Maar ook in Itálica is het amfitheater de imponerende publiekstrekker, een enorme arena met een ovaal strijdtoneel van 47 bij 70 meter, waaromheen de helft van de tribunes voor 25.000 mensen nog overeind staat en waar de tunnels en verblijven van gladiatoren, slaven en notabelen goed bewaard zijn gebleven. De leeuwen uit de film Gladiator zag je hier nauwelijks, die waren te duur om de soms dagenlang durende spelen betaalbaar te houden, dus werd er onder anderen met inheemse beesten als beren, stieren, everzwijnen en lynxen gevochten.

Niet alle steden die op de huidige toeristische Zilverroute liggen waren oorspronkelijk onderdeel van dat Romeinse pad van noord naar zuid, maar hebben zich er, vanwege hun nabijheid, bij aangesloten, zoals het betoverende Carmona, op nog geen 30 kilometer van Sevilla. Daar kun je het leven van het volk observeren vanaf de terrasjes op het centrale Plaza San Fernando waar een biertje of glas wijn nog een euro kost. Het plein ligt in de ommuurde stad, waar één van de toegangspoorten, de Puerta de Sevilla, toont hoe vaak en verschillend Zuid-Spanje bewoond is geweest: het onderste deel van de muur werd door Carthagen gebouwd, daarboven stapelden de Romeinen hun stenen en die werden weer bewerkt door de Moren.

Sevilla is het ideale eindpunt van een lange reis, al is een bezoek in hartje zomer te ontraden; niet voor niets is het in het Andalusische binnenland in augustus laagseizoen, ook wat de hotelprijzen betreft.

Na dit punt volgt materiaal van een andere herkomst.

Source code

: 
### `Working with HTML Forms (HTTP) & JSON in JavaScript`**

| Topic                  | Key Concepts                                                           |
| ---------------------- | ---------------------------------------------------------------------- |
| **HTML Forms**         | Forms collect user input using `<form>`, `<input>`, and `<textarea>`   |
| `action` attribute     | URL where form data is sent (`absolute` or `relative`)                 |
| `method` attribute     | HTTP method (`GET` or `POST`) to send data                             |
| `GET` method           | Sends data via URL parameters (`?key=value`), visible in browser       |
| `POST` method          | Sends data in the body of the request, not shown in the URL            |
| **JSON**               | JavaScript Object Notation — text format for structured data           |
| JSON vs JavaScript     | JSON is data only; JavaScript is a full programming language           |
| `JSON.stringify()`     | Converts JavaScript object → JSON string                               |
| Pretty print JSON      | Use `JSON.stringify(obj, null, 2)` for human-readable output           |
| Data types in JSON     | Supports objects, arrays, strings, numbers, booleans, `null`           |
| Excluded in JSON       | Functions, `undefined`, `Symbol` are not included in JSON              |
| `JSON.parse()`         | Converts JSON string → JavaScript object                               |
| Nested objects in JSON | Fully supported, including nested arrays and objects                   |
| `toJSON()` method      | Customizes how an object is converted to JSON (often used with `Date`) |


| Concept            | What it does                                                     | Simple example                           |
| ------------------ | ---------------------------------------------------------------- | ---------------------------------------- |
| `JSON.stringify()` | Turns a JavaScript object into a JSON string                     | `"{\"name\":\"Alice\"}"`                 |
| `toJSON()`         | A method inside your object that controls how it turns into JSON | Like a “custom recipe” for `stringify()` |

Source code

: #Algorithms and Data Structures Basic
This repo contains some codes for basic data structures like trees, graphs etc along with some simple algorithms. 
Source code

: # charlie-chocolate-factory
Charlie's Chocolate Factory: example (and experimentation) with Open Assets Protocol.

Zoals in alle steden moet je Sevilla per voet doen, en niet alleen omdat de straatjes in de meest toeristische wijk, Santa Cruz, zo smal zijn en je er prachtig verborgen barretjes aantreft; overal rond het centrum kun je lopend dwalen, bewonderen en verwonderen en ineens in een straat in de wijk San Lorenzo komen te staan met een prachtige naam: Virgen de los Buenos Libros, de maagd van de goede boeken.